Les politiques condamnent sans conviction, la toile se déchaîne, l’opinion publique s’émeut impuissante, alors que le chant des sirènes, lui, continue de résonner en haut du « cimetière à ciel ouvert », qu’est devenue la Méditerranée.
Cette même Méditerranée, vendue pour quelques centaines d’euros en pack voyage, par des tours opérateurs, pour des touristes venus lézarder sur des plages de sable fin.
Ces centaines d’euros, aisément dépensés par des touristes, en quête de soleil et de dépaysement, que souffrent à récolter, à la sueur de leur front, les aspirants à une traversée hasardeuse, pour un eldorado européen des plus incertains.
Qu’ils viennent de Gambie, de Guinée, du Sierra Leone, du Mali, du Sénégal, du Nigéria, du Maroc, de l’Algérie ou de la Tunisie, leur histoire est inlassablement la même : celles de jeunes et vieux, de femmes et d’hommes, qui fuient chômage, misère, parfois humiliation et injustice pour une vie, qu’ils espèrent pas forcément meilleure, mais au moins « plus digne », ailleurs.
Nous sommes allés à la rencontre de migrants tunisiens, transformés, à leur corps défendant, en des « Ulysse des temps modernes ».
Echoués en Sicile, ils reviennent pour nous, sur leur traversée, leurs desiderata et espoirs, leurs peurs, craintes et regrets, mais aussi, leurs premières désillusions à peine le sol italien foulé.
Nous avons également interrogé ceux qui se battent pour découvrir où se trouvent leurs enfants disparus depuis plusieurs années, qui veulent « juste savoir » s’ils sont morts ou toujours en vie, car l’attente est bien plus insupportable que le deuil.
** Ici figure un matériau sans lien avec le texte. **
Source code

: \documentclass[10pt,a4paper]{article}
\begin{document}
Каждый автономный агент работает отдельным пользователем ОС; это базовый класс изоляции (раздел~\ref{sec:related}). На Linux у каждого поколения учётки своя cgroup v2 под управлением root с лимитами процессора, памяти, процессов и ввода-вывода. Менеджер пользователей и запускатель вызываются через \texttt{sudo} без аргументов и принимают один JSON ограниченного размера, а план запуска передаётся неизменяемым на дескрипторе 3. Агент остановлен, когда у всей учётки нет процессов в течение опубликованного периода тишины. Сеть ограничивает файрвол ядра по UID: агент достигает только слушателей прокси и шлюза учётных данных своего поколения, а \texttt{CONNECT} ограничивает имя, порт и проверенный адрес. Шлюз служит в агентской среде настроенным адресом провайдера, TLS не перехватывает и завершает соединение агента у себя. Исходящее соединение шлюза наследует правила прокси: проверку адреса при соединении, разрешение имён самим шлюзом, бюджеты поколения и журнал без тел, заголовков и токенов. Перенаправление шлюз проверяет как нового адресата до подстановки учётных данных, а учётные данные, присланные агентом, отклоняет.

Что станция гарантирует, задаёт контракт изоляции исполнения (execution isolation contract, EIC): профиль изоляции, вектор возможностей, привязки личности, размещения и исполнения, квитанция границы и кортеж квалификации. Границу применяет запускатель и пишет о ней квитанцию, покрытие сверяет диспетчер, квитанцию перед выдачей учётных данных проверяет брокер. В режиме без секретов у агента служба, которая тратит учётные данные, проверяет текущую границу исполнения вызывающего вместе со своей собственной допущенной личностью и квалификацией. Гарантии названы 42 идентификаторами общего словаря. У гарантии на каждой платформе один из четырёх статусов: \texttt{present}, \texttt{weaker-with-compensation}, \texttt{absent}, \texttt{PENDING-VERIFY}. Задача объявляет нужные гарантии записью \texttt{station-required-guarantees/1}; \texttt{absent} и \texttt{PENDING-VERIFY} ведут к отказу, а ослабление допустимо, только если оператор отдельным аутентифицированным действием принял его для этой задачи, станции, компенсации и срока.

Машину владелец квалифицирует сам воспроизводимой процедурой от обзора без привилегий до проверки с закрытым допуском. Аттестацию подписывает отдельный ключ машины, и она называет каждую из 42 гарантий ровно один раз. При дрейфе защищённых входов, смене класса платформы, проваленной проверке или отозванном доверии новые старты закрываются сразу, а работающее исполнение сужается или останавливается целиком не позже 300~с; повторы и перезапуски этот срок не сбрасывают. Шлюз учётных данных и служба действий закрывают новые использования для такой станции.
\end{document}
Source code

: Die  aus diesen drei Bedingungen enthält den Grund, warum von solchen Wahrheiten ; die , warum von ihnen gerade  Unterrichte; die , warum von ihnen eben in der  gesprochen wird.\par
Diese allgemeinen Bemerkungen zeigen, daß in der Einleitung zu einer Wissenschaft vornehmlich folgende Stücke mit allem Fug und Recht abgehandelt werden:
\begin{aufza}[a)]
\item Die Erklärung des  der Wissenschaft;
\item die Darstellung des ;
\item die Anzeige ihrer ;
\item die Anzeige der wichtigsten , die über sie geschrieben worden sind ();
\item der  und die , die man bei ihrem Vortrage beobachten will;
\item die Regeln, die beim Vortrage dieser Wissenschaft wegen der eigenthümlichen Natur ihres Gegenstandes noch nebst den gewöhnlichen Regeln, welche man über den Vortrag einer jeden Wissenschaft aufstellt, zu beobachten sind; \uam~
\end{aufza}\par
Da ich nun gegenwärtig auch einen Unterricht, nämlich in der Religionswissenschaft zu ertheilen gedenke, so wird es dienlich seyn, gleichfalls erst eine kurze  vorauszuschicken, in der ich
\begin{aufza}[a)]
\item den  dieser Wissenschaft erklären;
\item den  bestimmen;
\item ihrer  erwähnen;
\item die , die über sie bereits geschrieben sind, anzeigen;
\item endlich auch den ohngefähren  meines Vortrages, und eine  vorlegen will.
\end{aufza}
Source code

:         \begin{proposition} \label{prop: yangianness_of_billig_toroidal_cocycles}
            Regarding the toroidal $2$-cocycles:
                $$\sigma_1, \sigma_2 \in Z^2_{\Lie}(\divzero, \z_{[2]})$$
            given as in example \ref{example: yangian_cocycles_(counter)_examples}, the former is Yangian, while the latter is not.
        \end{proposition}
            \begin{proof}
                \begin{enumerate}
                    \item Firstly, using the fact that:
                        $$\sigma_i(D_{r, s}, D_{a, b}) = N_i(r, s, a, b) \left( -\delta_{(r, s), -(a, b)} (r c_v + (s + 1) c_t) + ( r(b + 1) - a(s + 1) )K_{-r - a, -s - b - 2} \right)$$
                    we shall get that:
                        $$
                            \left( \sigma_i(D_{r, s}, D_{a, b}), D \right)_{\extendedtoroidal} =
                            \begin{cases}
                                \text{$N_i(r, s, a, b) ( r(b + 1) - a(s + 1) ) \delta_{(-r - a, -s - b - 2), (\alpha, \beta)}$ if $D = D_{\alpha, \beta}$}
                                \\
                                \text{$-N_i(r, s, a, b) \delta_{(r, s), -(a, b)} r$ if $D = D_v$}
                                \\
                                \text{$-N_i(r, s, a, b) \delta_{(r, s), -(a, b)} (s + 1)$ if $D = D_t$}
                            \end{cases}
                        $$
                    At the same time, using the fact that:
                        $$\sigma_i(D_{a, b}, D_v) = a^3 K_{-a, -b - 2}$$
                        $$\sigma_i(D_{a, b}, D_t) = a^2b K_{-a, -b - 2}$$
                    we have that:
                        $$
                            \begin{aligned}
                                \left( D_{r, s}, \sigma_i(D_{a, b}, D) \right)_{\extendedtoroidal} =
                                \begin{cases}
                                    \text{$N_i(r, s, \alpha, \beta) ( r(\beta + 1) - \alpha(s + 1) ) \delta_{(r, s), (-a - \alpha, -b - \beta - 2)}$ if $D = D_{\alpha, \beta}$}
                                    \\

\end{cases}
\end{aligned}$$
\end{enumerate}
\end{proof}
Nous avons rencontré ces femmes et hommes, bénévoles, qui s’engagent dans des associations pour proposer aux jeunes Tunisiens des alternatives à la migration.
Une enquête qui nous a menés jusqu’au cimetière de migrants, où des tombes, sans pierre, souvent sans noms, trônent au pied du Mont Pellegrino.
De Tunis à Palerme, nous avons retracé le chemin de ceux et celles qui ont laissé des familles, surement le cœur serré, mais aussi une partie de leur chair et de leur identité, avec le rêve de « devenir quelqu’un », de l’autre côté de la rive.